■ Work order ■
Your response should be the lines from the one holding "- 🌱 I’m currently learning ..." to the last line of the data below, copied exactly and with no additions.

■ Data shown ■

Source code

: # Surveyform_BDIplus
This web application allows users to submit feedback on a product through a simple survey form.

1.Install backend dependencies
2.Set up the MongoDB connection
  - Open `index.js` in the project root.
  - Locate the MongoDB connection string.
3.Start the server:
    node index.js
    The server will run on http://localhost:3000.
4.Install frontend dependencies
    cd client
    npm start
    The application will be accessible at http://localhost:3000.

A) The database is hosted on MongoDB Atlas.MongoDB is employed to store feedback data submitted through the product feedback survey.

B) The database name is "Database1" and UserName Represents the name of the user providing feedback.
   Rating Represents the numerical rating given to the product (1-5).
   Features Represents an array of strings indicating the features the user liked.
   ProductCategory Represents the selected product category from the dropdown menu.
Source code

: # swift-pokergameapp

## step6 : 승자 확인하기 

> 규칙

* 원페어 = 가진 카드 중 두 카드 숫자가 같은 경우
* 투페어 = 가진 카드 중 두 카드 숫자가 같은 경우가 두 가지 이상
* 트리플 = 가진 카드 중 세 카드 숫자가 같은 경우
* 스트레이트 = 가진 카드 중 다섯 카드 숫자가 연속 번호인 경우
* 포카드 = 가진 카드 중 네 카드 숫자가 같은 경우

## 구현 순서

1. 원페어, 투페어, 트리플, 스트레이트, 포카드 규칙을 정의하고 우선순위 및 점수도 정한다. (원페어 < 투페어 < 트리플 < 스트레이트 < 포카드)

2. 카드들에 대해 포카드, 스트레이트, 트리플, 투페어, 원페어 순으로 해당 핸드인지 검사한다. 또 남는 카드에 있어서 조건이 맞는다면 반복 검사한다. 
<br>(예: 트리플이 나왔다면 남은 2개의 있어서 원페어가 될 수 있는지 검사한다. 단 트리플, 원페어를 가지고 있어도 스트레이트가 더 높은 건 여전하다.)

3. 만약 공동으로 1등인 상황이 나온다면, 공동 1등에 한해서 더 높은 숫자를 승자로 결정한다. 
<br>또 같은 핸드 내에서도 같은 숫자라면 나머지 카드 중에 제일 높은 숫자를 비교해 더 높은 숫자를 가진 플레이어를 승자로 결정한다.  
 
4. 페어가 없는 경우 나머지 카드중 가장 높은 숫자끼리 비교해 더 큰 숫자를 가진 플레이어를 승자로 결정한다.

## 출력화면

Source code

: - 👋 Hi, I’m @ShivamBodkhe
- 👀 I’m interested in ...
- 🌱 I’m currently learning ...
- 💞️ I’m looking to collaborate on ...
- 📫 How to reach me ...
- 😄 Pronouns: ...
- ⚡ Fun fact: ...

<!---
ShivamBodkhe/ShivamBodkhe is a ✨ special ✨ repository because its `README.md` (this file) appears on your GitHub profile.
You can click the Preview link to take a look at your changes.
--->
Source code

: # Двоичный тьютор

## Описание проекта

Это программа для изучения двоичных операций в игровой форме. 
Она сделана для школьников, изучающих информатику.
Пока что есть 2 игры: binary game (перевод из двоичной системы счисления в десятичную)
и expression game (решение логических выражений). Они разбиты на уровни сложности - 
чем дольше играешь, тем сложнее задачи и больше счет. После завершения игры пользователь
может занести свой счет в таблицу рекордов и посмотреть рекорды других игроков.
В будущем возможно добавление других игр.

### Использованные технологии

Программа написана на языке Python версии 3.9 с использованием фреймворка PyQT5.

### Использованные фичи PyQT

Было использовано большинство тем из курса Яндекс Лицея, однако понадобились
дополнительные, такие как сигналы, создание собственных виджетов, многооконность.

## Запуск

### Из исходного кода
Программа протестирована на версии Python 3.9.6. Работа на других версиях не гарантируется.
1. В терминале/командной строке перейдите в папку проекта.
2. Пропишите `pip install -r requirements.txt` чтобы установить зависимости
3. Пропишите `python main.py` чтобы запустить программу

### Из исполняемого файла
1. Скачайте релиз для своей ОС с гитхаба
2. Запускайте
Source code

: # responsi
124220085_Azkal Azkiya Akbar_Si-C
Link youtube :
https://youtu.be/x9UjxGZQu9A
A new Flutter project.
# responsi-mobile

■ Task answer ■
- 🌱 I’m currently learning ...
- 💞️ I’m looking to collaborate on ...
- 📫 How to reach me ...
- 😄 Pronouns: ...
- ⚡ Fun fact: ...

<!---
ShivamBodkhe/ShivamBodkhe is a ✨ special ✨ repository because its `README.md` (this file) appears on your GitHub profile.
You can click the Preview link to take a look at your changes.
--->
Source code

: # Двоичный тьютор

## Описание проекта

Это программа для изучения двоичных операций в игровой форме. 
Она сделана для школьников, изучающих информатику.
Пока что есть 2 игры: binary game (перевод из двоичной системы счисления в десятичную)
и expression game (решение логических выражений). Они разбиты на уровни сложности - 
чем дольше играешь, тем сложнее задачи и больше счет. После завершения игры пользователь
может занести свой счет в таблицу рекордов и посмотреть рекорды других игроков.
В будущем возможно добавление других игр.

### Использованные технологии

Программа написана на языке Python версии 3.9 с использованием фреймворка PyQT5.

### Использованные фичи PyQT

Было использовано большинство тем из курса Яндекс Лицея, однако понадобились
дополнительные, такие как сигналы, создание собственных виджетов, многооконность.

## Запуск

### Из исходного кода
Программа протестирована на версии Python 3.9.6. Работа на других версиях не гарантируется.
1. В терминале/командной строке перейдите в папку проекта.
2. Пропишите `pip install -r requirements.txt` чтобы установить зависимости
3. Пропишите `python main.py` чтобы запустить программу

### Из исполняемого файла
1. Скачайте релиз для своей ОС с гитхаба
2. Запускайте
Source code

: # responsi
124220085_Azkal Azkiya Akbar_Si-C
Link youtube :
https://youtu.be/x9UjxGZQu9A
A new Flutter project.
# responsi-mobile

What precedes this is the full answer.